_ASSIGNMENT_
Give a verbatim copy of the lines below, minus the pictures.

_DATA PROVIDED_

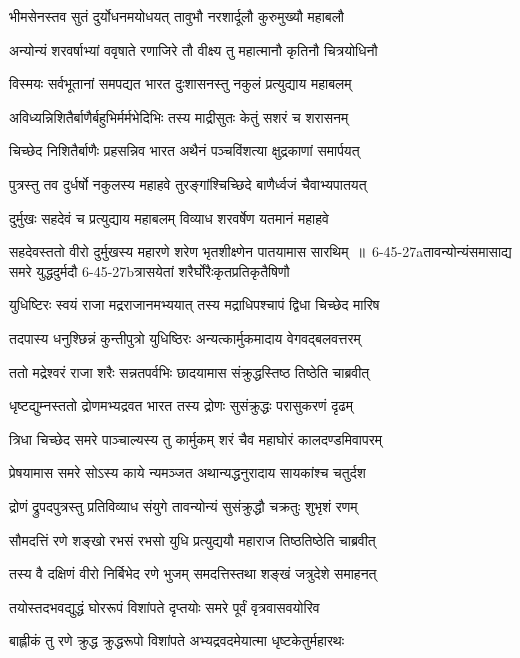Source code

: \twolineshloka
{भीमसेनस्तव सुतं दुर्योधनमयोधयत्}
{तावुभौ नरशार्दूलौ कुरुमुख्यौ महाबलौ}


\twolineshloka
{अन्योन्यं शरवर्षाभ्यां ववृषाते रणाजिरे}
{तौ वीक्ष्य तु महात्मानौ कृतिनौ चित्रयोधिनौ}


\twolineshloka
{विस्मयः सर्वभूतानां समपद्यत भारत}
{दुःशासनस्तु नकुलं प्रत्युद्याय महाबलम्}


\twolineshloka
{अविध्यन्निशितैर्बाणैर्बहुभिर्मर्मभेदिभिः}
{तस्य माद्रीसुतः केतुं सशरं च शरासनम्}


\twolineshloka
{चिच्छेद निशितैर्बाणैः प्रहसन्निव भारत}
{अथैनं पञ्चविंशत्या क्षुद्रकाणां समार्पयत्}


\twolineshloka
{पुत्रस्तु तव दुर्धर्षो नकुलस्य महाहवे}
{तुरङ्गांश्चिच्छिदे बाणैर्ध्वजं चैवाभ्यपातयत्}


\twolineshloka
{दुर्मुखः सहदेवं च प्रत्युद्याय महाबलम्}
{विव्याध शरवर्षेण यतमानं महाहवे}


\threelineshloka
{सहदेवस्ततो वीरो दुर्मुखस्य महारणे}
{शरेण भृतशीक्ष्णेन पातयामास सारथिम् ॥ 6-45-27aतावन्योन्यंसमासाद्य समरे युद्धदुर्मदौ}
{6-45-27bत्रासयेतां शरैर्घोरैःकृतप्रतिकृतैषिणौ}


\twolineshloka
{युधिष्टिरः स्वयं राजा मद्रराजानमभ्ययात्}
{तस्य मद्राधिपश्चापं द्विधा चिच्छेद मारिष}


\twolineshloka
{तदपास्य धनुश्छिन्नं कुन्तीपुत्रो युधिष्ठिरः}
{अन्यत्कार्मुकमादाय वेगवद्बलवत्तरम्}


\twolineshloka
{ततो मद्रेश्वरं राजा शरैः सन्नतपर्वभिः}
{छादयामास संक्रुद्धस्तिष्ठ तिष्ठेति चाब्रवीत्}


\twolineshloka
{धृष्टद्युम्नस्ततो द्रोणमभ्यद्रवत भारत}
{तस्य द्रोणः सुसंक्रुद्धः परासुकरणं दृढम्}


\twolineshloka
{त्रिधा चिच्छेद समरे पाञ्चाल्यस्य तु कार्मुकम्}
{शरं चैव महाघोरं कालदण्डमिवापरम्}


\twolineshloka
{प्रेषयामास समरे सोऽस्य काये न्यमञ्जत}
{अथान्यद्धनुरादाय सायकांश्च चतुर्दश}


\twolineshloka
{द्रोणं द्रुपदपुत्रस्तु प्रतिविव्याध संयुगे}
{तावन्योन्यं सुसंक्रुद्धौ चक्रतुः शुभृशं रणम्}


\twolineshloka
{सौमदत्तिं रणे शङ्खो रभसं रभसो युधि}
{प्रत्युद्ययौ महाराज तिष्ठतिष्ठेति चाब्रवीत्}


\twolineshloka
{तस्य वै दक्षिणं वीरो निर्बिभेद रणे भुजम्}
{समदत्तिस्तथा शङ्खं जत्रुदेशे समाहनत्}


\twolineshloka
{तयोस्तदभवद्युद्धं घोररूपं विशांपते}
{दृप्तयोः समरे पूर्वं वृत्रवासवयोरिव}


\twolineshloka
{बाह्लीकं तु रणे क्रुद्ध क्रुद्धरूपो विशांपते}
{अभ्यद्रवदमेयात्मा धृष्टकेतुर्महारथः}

_OUTPUT FOR THIS TASK_
Source code

: \twolineshloka
{भीमसेनस्तव सुतं दुर्योधनमयोधयत्}
{तावुभौ नरशार्दूलौ कुरुमुख्यौ महाबलौ}


\twolineshloka
{अन्योन्यं शरवर्षाभ्यां ववृषाते रणाजिरे}
{तौ वीक्ष्य तु महात्मानौ कृतिनौ चित्रयोधिनौ}


\twolineshloka
{विस्मयः सर्वभूतानां समपद्यत भारत}
{दुःशासनस्तु नकुलं प्रत्युद्याय महाबलम्}


\twolineshloka
{अविध्यन्निशितैर्बाणैर्बहुभिर्मर्मभेदिभिः}
{तस्य माद्रीसुतः केतुं सशरं च शरासनम्}


\twolineshloka
{चिच्छेद निशितैर्बाणैः प्रहसन्निव भारत}
{अथैनं पञ्चविंशत्या क्षुद्रकाणां समार्पयत्}


\twolineshloka
{पुत्रस्तु तव दुर्धर्षो नकुलस्य महाहवे}
{तुरङ्गांश्चिच्छिदे बाणैर्ध्वजं चैवाभ्यपातयत्}


\twolineshloka
{दुर्मुखः सहदेवं च प्रत्युद्याय महाबलम्}
{विव्याध शरवर्षेण यतमानं महाहवे}


\threelineshloka
{सहदेवस्ततो वीरो दुर्मुखस्य महारणे}
{शरेण भृतशीक्ष्णेन पातयामास सारथिम् ॥ 6-45-27aतावन्योन्यंसमासाद्य समरे युद्धदुर्मदौ}
{6-45-27bत्रासयेतां शरैर्घोरैःकृतप्रतिकृतैषिणौ}


\twolineshloka
{युधिष्टिरः स्वयं राजा मद्रराजानमभ्ययात्}
{तस्य मद्राधिपश्चापं द्विधा चिच्छेद मारिष}


\twolineshloka
{तदपास्य धनुश्छिन्नं कुन्तीपुत्रो युधिष्ठिरः}
{अन्यत्कार्मुकमादाय वेगवद्बलवत्तरम्}


\twolineshloka
{ततो मद्रेश्वरं राजा शरैः सन्नतपर्वभिः}
{छादयामास संक्रुद्धस्तिष्ठ तिष्ठेति चाब्रवीत्}


\twolineshloka
{धृष्टद्युम्नस्ततो द्रोणमभ्यद्रवत भारत}
{तस्य द्रोणः सुसंक्रुद्धः परासुकरणं दृढम्}


\twolineshloka
{त्रिधा चिच्छेद समरे पाञ्चाल्यस्य तु कार्मुकम्}
{शरं चैव महाघोरं कालदण्डमिवापरम्}


\twolineshloka
{प्रेषयामास समरे सोऽस्य काये न्यमञ्जत}
{अथान्यद्धनुरादाय सायकांश्च चतुर्दश}


\twolineshloka
{द्रोणं द्रुपदपुत्रस्तु प्रतिविव्याध संयुगे}
{तावन्योन्यं सुसंक्रुद्धौ चक्रतुः शुभृशं रणम्}


\twolineshloka
{सौमदत्तिं रणे शङ्खो रभसं रभसो युधि}
{प्रत्युद्ययौ महाराज तिष्ठतिष्ठेति चाब्रवीत्}


\twolineshloka
{तस्य वै दक्षिणं वीरो निर्बिभेद रणे भुजम्}
{समदत्तिस्तथा शङ्खं जत्रुदेशे समाहनत्}


\twolineshloka
{तयोस्तदभवद्युद्धं घोररूपं विशांपते}
{दृप्तयोः समरे पूर्वं वृत्रवासवयोरिव}


\twolineshloka
{बाह्लीकं तु रणे क्रुद्ध क्रुद्धरूपो विशांपते}
{अभ्यद्रवदमेयात्मा धृष्टकेतुर्महारथः}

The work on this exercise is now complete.